- Task prompt
Look through the records below for the line holding "## ✅ Steps Taken". Write it out exactly, with each following line through the line holding "## 🔍 Key Insights".

- Data section

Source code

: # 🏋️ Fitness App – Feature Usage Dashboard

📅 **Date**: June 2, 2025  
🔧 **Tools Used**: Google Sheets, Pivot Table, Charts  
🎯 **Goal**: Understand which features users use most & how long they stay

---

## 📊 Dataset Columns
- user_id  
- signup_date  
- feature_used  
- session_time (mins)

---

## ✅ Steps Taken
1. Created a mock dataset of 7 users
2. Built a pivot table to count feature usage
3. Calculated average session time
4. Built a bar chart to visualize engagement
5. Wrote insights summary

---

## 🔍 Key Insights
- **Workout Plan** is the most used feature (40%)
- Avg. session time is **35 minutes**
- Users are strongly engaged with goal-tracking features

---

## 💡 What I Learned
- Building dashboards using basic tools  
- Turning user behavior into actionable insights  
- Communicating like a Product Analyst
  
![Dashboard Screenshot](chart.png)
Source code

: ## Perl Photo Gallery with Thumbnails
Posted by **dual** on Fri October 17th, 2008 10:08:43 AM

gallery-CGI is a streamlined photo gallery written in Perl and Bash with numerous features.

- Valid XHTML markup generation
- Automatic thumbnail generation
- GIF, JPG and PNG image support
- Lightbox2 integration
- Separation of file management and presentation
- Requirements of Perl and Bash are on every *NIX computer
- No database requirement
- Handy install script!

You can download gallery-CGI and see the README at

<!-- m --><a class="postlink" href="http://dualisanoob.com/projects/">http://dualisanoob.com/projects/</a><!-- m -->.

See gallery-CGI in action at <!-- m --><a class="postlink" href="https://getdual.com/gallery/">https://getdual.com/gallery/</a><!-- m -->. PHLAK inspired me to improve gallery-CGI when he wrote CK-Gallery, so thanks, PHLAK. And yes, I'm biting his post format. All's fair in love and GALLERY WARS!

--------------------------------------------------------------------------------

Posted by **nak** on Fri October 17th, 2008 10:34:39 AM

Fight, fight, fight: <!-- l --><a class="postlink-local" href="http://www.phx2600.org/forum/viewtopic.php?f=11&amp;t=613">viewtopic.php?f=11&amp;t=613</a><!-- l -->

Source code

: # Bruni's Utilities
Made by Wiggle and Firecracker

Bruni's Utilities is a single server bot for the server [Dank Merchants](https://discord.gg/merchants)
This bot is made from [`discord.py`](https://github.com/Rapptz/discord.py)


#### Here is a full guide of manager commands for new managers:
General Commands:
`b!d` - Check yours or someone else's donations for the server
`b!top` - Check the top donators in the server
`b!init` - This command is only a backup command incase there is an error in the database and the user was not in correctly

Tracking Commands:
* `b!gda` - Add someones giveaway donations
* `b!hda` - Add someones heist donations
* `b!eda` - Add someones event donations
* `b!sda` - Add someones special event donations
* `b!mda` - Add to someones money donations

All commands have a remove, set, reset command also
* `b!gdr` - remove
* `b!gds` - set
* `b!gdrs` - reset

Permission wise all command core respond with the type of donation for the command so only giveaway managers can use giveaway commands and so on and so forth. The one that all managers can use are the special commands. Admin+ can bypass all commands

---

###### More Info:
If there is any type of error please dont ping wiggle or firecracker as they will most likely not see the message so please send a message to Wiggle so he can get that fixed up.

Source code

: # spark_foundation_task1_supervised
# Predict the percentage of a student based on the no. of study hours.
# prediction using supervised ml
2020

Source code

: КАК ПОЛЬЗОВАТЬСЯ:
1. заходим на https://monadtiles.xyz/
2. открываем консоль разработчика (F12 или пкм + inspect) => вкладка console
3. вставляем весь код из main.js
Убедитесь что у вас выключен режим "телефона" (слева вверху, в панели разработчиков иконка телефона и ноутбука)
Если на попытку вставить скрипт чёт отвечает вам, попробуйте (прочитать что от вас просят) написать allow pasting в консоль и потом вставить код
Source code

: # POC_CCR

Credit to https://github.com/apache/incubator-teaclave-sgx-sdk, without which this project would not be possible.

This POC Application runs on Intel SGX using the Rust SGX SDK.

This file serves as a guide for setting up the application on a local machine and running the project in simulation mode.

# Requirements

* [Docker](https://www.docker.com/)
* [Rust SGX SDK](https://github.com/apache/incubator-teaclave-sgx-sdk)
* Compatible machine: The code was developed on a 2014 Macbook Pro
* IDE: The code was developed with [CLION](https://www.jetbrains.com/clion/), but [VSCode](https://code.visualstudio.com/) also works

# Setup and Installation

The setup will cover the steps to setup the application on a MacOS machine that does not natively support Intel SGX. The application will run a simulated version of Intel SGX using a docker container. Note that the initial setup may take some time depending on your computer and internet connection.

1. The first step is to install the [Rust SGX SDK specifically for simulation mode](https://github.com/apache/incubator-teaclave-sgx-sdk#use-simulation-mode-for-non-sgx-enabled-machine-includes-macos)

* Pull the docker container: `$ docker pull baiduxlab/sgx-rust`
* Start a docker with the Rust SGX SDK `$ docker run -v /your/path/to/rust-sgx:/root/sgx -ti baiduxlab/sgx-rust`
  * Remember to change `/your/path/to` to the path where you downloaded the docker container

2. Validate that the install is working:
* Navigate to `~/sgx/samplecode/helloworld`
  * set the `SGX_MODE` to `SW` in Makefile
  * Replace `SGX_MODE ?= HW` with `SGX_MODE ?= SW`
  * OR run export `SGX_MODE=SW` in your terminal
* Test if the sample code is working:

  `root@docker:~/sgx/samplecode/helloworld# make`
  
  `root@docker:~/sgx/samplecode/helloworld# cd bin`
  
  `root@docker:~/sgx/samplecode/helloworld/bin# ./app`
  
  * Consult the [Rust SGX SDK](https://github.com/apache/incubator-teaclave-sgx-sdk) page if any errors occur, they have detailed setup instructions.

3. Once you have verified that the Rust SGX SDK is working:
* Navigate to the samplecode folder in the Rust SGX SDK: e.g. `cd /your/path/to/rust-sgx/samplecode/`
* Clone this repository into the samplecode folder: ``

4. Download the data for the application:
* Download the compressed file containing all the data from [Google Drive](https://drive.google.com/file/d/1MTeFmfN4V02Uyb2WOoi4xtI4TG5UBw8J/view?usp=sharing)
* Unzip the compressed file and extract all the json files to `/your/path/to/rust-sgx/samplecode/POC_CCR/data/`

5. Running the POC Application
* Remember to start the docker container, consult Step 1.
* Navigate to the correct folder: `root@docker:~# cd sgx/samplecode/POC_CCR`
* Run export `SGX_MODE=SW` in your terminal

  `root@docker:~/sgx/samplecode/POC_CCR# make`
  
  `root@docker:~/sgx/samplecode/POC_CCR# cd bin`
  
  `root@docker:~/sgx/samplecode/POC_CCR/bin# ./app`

- Expected answer
## ✅ Steps Taken
1. Created a mock dataset of 7 users
2. Built a pivot table to count feature usage
3. Calculated average session time
4. Built a bar chart to visualize engagement
5. Wrote insights summary

---

## 🔍 Key Insights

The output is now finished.